== Task brief ==
The count of lines below that include the string "OBRADOR" is the whole answer; write it alone.
- - -
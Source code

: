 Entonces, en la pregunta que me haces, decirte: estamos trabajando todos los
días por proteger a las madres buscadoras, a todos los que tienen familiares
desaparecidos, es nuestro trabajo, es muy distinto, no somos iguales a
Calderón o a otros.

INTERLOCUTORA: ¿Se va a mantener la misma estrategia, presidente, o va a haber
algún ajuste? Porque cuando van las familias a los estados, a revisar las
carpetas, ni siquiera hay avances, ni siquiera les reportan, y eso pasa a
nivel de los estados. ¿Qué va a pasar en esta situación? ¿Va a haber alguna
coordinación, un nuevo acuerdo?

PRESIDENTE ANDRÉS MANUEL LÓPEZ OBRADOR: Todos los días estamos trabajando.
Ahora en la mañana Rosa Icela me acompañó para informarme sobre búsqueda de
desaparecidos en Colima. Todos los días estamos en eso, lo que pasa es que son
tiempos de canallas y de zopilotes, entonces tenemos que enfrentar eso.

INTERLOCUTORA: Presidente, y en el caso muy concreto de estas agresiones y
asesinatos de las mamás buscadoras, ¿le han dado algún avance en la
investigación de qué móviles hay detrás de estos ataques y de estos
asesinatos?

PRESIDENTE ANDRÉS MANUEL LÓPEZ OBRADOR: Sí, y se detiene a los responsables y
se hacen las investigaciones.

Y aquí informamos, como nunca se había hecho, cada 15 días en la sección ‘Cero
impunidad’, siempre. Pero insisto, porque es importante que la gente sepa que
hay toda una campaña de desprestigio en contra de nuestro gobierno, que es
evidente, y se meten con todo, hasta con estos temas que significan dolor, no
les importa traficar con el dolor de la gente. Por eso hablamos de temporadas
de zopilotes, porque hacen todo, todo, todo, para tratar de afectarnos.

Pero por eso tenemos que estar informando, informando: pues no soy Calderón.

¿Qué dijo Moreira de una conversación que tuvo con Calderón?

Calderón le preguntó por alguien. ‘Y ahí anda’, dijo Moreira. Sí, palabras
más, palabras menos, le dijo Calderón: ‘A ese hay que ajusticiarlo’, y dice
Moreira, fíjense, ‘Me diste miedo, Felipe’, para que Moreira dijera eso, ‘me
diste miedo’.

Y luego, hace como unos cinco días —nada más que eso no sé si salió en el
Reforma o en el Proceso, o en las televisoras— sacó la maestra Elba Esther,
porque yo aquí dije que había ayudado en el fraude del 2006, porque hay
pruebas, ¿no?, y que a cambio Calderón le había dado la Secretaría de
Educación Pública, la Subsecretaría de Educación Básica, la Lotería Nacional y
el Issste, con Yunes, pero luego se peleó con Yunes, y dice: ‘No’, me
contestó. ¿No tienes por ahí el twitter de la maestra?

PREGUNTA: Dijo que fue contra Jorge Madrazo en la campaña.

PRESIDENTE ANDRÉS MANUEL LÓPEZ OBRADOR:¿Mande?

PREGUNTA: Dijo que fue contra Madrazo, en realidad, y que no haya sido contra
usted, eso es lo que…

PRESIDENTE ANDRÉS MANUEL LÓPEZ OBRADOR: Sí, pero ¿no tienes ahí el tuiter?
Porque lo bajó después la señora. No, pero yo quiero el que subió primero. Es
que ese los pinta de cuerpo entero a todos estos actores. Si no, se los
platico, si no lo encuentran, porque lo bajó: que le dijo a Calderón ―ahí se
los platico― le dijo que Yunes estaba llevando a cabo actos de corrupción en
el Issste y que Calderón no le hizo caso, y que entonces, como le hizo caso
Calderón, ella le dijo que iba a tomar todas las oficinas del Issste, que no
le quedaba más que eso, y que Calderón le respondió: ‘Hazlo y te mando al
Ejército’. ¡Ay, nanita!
- - -
== Worked solution ==
4